The Group’s balance sheet remains strong with cash balances of $119.83 million at the close of the period, compared to $131.77 million held at the same time last year. Approximately $22 million of creditor payments included in the trade payables balance were subsequently paid by 31 July 2025. Rod Duke said, “With the significant investment the Group is making across the next 18 months in establishing the new distribution centre, combined with the seasonality of our operational cashflow, the Group will establish a funding facility to support future cash flow requirements.”

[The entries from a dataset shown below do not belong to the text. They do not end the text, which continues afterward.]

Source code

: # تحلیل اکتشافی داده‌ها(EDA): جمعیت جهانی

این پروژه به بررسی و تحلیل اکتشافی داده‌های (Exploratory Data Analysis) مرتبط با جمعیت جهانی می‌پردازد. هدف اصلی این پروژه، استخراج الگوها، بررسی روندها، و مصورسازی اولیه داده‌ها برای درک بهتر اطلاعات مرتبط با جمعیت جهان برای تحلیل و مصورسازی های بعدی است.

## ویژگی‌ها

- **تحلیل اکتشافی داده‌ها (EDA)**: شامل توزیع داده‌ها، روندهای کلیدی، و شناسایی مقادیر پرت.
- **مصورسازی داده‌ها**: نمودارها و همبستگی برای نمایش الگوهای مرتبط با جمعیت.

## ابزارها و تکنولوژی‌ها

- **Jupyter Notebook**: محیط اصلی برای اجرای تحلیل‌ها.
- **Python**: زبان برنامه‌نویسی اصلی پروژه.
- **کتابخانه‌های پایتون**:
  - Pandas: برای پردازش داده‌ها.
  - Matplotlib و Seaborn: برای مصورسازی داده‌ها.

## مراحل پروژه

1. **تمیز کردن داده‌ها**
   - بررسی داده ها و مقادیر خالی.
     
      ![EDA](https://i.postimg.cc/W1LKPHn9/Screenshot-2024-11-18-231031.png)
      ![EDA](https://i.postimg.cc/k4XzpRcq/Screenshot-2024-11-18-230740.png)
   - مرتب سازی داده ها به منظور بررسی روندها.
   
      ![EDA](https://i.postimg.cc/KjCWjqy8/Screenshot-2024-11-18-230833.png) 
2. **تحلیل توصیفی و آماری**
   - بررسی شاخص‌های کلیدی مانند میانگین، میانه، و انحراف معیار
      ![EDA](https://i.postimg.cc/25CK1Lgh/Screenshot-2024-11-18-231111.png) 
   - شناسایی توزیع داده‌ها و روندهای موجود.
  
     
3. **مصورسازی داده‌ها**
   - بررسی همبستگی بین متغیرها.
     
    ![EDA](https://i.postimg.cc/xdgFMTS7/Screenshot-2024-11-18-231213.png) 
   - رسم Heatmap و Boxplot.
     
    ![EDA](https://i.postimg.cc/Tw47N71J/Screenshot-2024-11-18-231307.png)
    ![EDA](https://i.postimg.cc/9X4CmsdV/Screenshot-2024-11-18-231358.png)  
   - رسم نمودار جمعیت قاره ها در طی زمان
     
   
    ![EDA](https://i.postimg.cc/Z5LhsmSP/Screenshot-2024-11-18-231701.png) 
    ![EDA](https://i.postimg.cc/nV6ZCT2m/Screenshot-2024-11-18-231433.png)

During the year $14.85 million of capital investment was made by the Group of which $10.37 million represents expenditure in relation to the new distribution centre project at South Auckland. “Rod Duke said, “This project has gained serious momentum in the past six months with the shell of the 320,000 cubic metre facility now largely in place with practical completion of the construction phase expected in early 2026.

 

“Store development projects were also advanced during the period. Two major store refurbishments were completed at Briscoes Homeware Westgate and Rebel Sport Henderson, transforming these stores into modern retail environments. The improvements included elevated fixture suites, energy-efficient LED lighting, enhanced counters, and improved Click & Collect facilities – delivering a more seamless and engaging shopping experience for customers.

 

“We’re also very excited about the progress made in relation to Rebel Sports’ new flagship store at Mt Wellington which is on track to launch in November. We believe it will set a new benchmark for sports retail in Australasia, delivering a premium customer experience, supported by advanced technology, elevated product ranges, retail media integration, and dedicated customer experience zones.

 

“Looking ahead, we remain cautious about the retail environment. In the absence of a clear uplift in consumer confidence, the ongoing economic headwinds may result in a full-year NPAT closer to $60 million.”

 

 

The Group’s next planned market release will be shortly after its 3rd quarter which closes on 26 October 2025.